The 700 and the 4449 are members of a small and unique cohort of large steam locomotives that are complete, in good repair, and capable of the kind of work for which they were designed. The 700 and the 4449 have been inspected and certified by AMTRAK for use with AMTRAK trains. This level of present-day competence is achieved by locomotives unmodified since built in the 1930s and 1940s; it speaks to the strength of their manufacture and the completeness of their design.
Though awesome to look at when cold and still, locomotives were meant to move and do work. In that, they gave off heat and noise, steam and smoke. Little of the historical value of a steam locomotive resides in its existence simply as an object; its value is in action and its sensory impact.
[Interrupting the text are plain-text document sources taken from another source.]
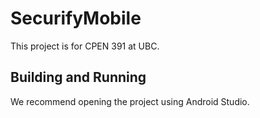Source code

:# SecurifyMobile

This project is for CPEN 391 at UBC. 

## Building and Running 

We recommend opening the project using Android Studio.
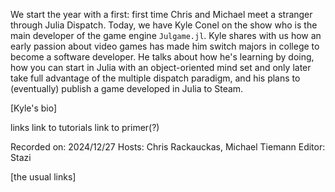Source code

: We start the year with a first: first time Chris and Michael meet a stranger through Julia Dispatch. Today, we have Kyle Conel on the show who is the main developer of the game engine `Julgame.jl`. Kyle shares with us how an early passion about video games has made him switch majors in college to become a software developer. He talks about how he's learning by doing, how you can start in Julia with an object-oriented mind set and only later take full advantage of the multiple dispatch paradigm, and his plans to (eventually) publish a game developed in Julia to Steam.

[Kyle's bio]

links
link to tutorials
link to primer(?)

Recorded on: 2024/12/27
Hosts: Chris Rackauckas, Michael Tiemann
Editor: Stazi

[the usual links]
This is why the operation of the locomotive, as representative of "the age of steam" is so essential to understanding and conveying its full historic meaning.
The SP&S 700 and the SP 4449, robust survivors, are significant examples of the Nation's achievements in steam and rail engineering, manufacture, and operation.
*The currently operating 4-8-4 locomotives are the AT&SF (Santa Fe) 3751, the Milwaukee Road 261, the Southern Pacific 4449, the Union Pacific 844, the Reading 2100, and the SP&S 700.) To these six, one should add the larger Union Pacific 3985 (a "4-6-6-4".) The two Union Pacific engines are the largest; the SP&S 700 is the third largest [and the SP 4449 the fourth largest] operating steam locomotive in the world.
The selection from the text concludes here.